Cost of copy vs move std::shared_ptr

Question

Why would I std::move an std::shared_ptr?

Answers to this question point out that moving a std::shared_ptr is all about speed, but nobody explains why it is faster in detail. How expensive is it really in comparison? Is it worth optimzing when one uses it a lot?

Its worth optimizing when profiling shows its an bottleneck in your application, otherwise its not. — tkausl
– tkausl, Commented Nov 21, 2021 at 11:14
As the accepted answer (and comments) goes into detail about the cost of synchronising the counter of the shared pointer, could you change your question so it's not a duplicate ? — Richard Critten
– Richard Critten, Commented Nov 21, 2021 at 11:18
@UnholySheep is it twice dozens hundreds faster? if its exactly 100 times faster as stated in this answer it would be nice to have some supporting data. — ManuelSchneid3r
– ManuelSchneid3r, Commented Nov 21, 2021 at 11:28
A shared_ptr has two levels of indirection. One points at a data structure with an atomic counter. The next one points from there at the actual object. Moving a shared pointer involves a simple copy of the first pointer with nothing else to be done. The reference counter stays unchanged, because the number of shared_ptrs referencing it doesn’t change. Copying is much harder: Apart from copying a pointer, one must (also) atomically increment the reference counter in a thread-safe manner. An atomic instruction may take time equivalent to thousands of “non-atomic” instructions. — Andrej Podzimek
– Andrej Podzimek, Commented Nov 21, 2021 at 11:34

ManuelSchneid3r · Accepted Answer · 2021-11-21 12:10:40Z

I wrote a benchmark. On my Macbook Air it is three times faster (g++ as well as clang++ -std=c++17 -O3 -DNDEBUG). Let me know if you see problems with the benchmark.

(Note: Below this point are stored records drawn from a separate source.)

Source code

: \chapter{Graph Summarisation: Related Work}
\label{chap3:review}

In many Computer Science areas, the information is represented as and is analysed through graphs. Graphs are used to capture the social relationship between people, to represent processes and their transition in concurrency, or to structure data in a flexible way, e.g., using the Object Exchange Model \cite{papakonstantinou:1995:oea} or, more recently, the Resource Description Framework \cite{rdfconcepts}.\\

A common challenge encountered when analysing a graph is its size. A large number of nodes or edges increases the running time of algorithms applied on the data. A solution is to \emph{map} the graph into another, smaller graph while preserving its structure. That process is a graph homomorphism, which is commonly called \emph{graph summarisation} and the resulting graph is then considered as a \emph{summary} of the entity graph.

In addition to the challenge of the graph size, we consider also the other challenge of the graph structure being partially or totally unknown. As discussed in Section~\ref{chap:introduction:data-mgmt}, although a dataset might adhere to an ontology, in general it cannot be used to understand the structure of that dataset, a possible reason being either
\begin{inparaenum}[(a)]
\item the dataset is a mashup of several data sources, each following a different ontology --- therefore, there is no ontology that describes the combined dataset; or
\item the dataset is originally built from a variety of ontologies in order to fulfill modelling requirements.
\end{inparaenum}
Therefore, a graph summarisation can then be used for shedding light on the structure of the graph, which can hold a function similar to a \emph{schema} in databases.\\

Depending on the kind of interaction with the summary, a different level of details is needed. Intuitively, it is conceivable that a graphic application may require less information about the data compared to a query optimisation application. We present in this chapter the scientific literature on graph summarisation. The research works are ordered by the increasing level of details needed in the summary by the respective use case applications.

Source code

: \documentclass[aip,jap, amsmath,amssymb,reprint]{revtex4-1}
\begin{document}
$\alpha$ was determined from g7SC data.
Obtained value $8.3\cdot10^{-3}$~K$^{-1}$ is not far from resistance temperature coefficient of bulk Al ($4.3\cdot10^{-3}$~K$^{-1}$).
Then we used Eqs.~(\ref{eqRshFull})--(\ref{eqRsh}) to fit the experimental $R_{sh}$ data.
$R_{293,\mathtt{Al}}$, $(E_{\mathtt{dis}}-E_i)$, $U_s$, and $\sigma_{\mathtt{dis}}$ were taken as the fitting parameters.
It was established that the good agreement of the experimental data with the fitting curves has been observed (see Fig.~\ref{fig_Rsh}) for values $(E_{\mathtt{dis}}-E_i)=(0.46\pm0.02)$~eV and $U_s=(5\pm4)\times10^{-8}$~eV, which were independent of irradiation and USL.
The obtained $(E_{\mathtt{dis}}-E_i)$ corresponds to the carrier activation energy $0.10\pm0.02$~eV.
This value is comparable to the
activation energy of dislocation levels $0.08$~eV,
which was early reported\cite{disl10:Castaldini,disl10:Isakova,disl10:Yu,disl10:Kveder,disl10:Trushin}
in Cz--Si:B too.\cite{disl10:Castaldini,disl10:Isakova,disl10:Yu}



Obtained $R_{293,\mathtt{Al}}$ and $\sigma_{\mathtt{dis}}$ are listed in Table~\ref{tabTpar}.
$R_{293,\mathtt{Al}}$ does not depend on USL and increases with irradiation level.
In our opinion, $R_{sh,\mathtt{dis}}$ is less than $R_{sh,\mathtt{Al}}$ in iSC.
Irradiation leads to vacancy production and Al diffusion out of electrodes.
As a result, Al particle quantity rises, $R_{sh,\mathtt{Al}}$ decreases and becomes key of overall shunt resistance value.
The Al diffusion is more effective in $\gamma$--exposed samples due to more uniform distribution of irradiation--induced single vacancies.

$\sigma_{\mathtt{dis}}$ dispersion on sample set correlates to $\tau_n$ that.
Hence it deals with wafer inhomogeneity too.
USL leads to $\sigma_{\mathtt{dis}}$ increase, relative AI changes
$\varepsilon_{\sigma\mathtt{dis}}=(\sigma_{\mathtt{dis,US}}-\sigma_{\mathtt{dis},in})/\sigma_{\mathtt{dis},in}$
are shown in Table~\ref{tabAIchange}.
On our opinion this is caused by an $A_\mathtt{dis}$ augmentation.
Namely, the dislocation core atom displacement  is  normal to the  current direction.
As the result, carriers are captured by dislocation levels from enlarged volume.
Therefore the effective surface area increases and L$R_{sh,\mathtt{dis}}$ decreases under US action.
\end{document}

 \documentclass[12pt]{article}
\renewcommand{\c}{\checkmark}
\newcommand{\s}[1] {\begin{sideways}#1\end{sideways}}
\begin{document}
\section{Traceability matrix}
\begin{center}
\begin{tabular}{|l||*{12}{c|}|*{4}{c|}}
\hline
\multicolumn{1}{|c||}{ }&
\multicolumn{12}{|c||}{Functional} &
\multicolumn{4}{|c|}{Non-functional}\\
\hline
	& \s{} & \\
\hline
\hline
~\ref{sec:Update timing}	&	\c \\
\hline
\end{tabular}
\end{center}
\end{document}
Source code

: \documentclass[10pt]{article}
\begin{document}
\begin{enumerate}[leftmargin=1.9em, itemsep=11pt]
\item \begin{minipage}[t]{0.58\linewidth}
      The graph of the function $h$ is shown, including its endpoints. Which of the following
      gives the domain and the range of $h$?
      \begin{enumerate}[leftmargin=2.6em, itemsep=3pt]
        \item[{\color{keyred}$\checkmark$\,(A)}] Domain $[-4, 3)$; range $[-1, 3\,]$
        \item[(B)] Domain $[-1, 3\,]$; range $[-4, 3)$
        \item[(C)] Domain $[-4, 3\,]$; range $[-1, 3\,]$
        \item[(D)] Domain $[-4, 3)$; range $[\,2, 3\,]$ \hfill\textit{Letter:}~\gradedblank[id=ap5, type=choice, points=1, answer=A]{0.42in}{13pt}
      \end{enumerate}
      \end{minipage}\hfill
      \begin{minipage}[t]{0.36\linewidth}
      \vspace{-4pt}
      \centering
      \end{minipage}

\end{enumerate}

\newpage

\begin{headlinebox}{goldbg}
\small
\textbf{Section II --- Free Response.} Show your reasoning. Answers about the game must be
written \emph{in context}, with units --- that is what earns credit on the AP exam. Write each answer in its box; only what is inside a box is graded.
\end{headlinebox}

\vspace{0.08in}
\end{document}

#include <chrono> #include <iostream> #include <vector> #include <memory> using namespace std; using namespace std::chrono; int COUNT = 50'000'000; struct TimeIt { system_clock::time_point start; TimeIt() { start = system_clock::now(); } ~TimeIt() { auto runtime = duration_cast<milliseconds>(system_clock::now()-start).count(); cout << runtime << " ms" << endl; } }; void benchmark_copy(const vector<shared_ptr<int>> &vec_src) { cout << "benchmark_copy" << endl; vector<shared_ptr<int>> vec_dst; vec_dst.reserve(COUNT); TimeIt ti; for(auto &sp : vec_src) vec_dst.emplace_back(sp); } void benchmark_move(vector<shared_ptr<int>> &&vec_src) { cout << "benchmark_move" << endl; vector<shared_ptr<int>> vec_dst; vec_dst.reserve(COUNT); TimeIt ti; for(auto &sp : vec_src) vec_dst.emplace_back(move(sp)); } int main (int arg, char **argv){ vector<shared_ptr<int>> vec; for (int i = 0; i < COUNT; ++i) vec.emplace_back(new int); benchmark_copy(vec); benchmark_move(move(vec)); }

Made a newer version as this one was unreliable for me and repeating the tests doesn't work with this design. Also optimisations make it unclear what actually happens here.
gnu's libstdc++ contains a check, whether the program is single or multithreaded, therefore this benchmark yields wrong results: snf.github.io/2019/02/13/shared-ptr-optimization

Seneral · Accepted Answer · 2024-11-27 18:14:05Z

Redid the test so it is easier to repeat. Made a few decisions to ensure the tests would actually do what they claim to do even with future optimisations. I've modelled a common scenario: A function from a different compilation unit returns a new shared_ptr for you to use, and you pass it on to another function (here modelled as a constructor of a struct we store).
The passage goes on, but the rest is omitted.